» **DATA PROVIDED**:
----

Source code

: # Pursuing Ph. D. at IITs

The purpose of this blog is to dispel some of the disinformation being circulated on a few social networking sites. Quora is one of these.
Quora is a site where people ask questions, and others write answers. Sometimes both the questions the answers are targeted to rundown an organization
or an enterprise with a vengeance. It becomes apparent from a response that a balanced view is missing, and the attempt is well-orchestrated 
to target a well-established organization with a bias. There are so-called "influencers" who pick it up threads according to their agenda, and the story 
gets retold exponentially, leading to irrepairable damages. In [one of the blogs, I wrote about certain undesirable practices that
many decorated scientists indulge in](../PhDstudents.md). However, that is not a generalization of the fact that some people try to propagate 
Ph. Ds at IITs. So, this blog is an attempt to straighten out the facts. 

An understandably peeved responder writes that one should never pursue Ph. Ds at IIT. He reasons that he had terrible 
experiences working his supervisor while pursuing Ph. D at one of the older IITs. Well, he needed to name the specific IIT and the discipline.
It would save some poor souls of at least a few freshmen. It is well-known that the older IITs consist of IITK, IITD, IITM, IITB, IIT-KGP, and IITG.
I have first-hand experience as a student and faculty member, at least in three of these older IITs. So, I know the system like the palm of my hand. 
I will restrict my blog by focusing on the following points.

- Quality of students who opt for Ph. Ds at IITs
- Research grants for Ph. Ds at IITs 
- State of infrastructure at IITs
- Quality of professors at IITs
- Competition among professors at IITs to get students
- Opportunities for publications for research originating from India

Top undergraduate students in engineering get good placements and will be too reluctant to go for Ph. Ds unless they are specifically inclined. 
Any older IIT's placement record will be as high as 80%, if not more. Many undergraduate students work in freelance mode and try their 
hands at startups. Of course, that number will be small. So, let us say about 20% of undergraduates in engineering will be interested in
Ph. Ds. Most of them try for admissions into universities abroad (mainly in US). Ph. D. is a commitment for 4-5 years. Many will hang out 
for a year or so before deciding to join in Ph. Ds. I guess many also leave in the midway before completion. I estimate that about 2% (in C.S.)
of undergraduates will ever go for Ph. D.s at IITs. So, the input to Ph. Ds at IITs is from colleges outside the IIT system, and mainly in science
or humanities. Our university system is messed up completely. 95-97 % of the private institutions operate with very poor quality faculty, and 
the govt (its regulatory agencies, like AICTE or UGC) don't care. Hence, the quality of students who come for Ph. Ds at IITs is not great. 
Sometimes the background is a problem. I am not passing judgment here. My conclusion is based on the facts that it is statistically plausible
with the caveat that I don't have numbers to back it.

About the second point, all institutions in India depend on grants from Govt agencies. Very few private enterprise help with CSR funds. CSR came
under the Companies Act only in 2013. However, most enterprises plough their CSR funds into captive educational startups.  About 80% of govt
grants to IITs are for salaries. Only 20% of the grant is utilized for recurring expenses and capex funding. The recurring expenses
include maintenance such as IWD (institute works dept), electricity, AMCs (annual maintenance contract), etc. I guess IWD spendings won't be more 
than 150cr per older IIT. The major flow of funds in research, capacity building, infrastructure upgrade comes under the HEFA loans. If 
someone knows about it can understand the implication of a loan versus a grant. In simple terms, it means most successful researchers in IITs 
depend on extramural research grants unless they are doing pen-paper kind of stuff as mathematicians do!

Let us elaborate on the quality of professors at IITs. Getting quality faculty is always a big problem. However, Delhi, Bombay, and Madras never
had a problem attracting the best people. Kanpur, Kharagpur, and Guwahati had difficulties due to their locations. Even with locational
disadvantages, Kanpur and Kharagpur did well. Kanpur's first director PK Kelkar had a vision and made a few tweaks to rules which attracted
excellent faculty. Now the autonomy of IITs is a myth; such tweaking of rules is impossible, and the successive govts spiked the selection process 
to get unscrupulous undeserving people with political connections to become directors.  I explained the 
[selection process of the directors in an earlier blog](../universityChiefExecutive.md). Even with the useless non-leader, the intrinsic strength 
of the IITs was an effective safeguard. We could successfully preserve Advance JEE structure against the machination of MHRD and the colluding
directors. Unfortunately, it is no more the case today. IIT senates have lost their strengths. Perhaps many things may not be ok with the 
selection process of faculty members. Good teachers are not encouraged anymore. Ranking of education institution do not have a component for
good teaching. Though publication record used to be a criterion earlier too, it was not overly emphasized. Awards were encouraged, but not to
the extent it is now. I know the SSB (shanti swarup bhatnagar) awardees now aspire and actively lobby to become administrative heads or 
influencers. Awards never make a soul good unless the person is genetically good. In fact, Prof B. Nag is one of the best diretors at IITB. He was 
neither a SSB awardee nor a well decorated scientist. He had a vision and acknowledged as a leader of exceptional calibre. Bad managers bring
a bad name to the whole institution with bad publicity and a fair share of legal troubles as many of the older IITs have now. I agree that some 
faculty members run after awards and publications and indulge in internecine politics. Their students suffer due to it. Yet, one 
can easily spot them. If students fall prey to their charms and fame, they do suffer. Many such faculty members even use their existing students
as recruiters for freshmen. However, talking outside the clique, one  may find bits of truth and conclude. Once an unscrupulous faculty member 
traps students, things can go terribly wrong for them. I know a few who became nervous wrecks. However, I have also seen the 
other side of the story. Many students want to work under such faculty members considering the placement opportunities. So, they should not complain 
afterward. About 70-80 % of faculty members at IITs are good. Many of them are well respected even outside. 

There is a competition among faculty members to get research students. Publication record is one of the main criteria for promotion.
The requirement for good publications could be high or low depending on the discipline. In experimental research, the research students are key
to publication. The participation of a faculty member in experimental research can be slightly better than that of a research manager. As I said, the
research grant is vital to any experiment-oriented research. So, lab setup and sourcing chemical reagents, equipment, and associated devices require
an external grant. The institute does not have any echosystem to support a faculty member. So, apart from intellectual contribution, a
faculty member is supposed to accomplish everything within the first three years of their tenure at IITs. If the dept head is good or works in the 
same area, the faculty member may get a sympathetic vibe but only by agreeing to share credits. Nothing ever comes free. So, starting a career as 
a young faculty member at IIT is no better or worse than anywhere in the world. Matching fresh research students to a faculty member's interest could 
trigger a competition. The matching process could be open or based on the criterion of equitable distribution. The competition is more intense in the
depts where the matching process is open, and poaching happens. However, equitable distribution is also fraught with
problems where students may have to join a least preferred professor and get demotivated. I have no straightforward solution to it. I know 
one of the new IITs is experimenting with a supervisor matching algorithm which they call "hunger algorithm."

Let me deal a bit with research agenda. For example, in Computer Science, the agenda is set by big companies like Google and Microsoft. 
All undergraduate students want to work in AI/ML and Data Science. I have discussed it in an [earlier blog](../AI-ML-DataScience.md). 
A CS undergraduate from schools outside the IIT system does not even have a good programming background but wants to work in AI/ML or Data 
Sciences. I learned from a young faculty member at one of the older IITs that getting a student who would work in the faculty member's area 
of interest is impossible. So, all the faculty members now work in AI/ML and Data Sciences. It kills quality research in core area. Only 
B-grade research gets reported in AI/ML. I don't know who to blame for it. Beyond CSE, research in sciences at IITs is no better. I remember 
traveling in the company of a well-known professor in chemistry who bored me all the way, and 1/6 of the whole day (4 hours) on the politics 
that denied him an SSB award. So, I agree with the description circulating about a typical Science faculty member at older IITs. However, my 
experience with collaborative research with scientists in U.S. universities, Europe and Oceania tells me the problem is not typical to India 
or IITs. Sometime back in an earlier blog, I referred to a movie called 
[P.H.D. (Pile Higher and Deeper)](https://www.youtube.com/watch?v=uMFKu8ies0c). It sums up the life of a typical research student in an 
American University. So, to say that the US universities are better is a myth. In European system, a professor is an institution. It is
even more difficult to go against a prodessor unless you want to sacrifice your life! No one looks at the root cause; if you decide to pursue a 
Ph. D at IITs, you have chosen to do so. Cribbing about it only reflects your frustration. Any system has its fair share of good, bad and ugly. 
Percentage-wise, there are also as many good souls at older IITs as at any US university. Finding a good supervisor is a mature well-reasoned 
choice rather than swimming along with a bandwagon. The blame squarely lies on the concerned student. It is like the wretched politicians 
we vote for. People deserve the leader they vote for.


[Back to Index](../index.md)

----

» **WORK REQUIRED**:
Please reproduce exactly the lines in the listing above from the one containing "Quora is a site" through the one containing "- Competition among", both included, and nothing more.

» **SOLUTION FOR THIS TASK**:
Quora is a site where people ask questions, and others write answers. Sometimes both the questions the answers are targeted to rundown an organization
or an enterprise with a vengeance. It becomes apparent from a response that a balanced view is missing, and the attempt is well-orchestrated 
to target a well-established organization with a bias. There are so-called "influencers" who pick it up threads according to their agenda, and the story 
gets retold exponentially, leading to irrepairable damages. In [one of the blogs, I wrote about certain undesirable practices that
many decorated scientists indulge in](../PhDstudents.md). However, that is not a generalization of the fact that some people try to propagate 
Ph. Ds at IITs. So, this blog is an attempt to straighten out the facts. 

An understandably peeved responder writes that one should never pursue Ph. Ds at IIT. He reasons that he had terrible 
experiences working his supervisor while pursuing Ph. D at one of the older IITs. Well, he needed to name the specific IIT and the discipline.
It would save some poor souls of at least a few freshmen. It is well-known that the older IITs consist of IITK, IITD, IITM, IITB, IIT-KGP, and IITG.
I have first-hand experience as a student and faculty member, at least in three of these older IITs. So, I know the system like the palm of my hand. 
I will restrict my blog by focusing on the following points.

- Quality of students who opt for Ph. Ds at IITs
- Research grants for Ph. Ds at IITs 
- State of infrastructure at IITs
- Quality of professors at IITs
- Competition among professors at IITs to get students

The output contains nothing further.